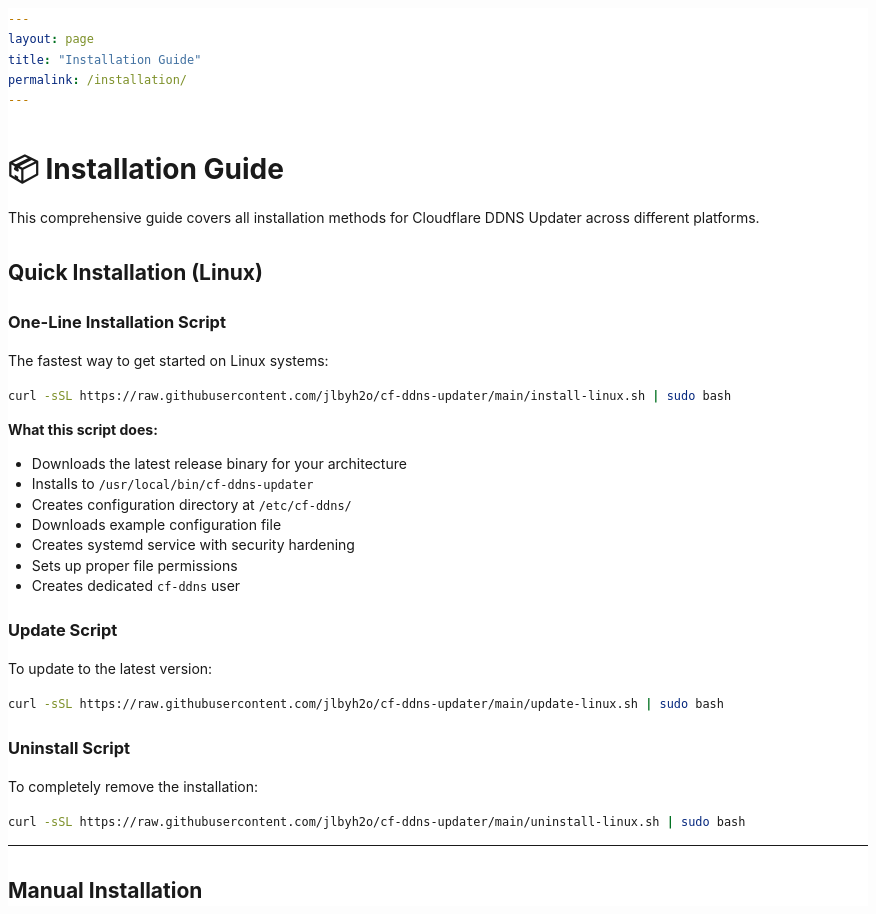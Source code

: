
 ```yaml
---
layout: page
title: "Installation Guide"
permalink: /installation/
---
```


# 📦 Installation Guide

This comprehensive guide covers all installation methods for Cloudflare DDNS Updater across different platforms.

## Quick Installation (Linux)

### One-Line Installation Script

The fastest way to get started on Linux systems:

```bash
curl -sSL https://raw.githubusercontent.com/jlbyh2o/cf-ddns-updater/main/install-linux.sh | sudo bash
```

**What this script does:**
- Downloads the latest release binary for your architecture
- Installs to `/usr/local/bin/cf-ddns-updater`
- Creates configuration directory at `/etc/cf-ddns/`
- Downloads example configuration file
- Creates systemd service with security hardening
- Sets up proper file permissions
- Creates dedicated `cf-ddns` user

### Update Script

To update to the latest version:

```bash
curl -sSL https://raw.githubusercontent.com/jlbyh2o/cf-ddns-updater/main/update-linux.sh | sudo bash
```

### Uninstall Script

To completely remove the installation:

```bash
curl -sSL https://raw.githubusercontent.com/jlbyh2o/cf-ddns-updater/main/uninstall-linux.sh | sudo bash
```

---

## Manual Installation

..............................

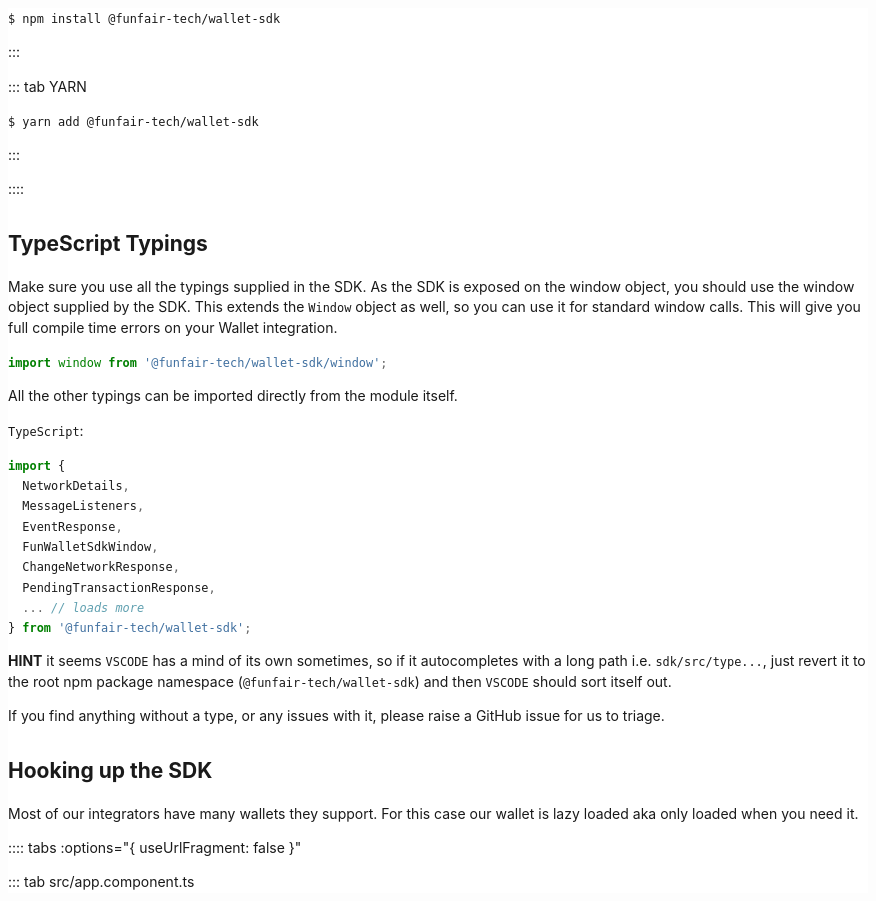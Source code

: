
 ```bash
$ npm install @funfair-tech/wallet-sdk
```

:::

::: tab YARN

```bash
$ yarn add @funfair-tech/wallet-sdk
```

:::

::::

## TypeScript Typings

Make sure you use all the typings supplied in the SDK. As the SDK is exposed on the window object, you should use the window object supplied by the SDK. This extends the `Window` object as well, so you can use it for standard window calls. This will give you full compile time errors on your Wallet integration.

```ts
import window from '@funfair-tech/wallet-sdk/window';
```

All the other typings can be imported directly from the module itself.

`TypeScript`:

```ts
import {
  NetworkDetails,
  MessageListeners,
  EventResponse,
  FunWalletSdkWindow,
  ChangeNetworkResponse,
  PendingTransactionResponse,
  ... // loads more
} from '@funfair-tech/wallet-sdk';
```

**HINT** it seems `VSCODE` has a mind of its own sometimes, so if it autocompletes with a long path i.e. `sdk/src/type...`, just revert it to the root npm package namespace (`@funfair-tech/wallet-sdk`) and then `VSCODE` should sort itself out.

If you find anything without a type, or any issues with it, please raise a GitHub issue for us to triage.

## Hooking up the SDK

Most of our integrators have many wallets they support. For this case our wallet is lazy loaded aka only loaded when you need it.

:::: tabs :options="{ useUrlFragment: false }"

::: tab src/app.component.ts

..............................

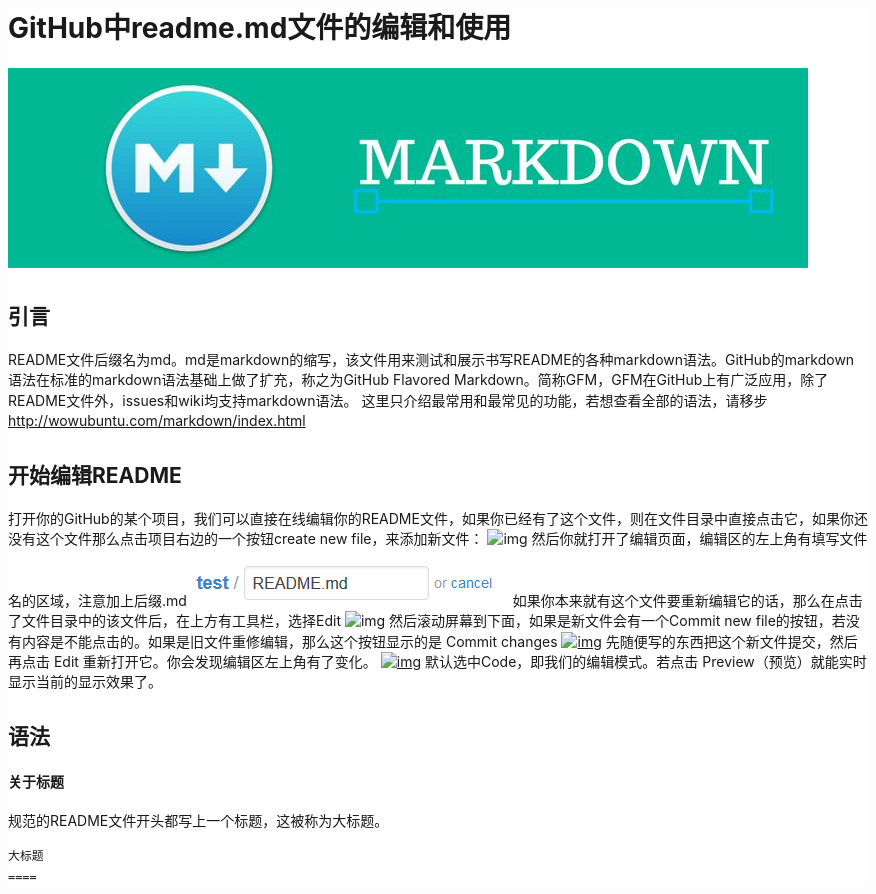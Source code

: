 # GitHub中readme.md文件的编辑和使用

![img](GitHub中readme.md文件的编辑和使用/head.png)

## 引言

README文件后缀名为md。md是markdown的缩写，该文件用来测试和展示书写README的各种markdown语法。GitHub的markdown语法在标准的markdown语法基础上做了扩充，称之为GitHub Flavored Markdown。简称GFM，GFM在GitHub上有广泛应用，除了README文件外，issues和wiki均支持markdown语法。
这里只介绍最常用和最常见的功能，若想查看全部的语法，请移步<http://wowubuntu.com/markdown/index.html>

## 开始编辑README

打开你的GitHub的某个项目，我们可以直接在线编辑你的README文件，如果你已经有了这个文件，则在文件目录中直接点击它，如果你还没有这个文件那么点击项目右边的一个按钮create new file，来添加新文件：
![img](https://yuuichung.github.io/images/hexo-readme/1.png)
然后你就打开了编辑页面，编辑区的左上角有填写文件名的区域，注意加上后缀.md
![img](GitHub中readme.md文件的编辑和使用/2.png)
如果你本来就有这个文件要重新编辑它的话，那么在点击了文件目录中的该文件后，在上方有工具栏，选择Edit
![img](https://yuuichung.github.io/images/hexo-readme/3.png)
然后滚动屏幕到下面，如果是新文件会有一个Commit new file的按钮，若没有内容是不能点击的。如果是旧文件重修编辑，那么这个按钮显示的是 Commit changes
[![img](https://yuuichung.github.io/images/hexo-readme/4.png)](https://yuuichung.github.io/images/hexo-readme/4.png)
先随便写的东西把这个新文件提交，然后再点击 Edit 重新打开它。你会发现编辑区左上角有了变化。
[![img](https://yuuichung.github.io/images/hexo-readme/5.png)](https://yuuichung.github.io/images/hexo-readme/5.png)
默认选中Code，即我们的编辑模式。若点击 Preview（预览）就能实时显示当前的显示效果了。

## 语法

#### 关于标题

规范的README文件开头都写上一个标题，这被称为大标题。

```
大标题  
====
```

..............................

(Brief)
Find each line in the records that includes the word "sudo". Report the total and nothing more.

(Result of this task)
3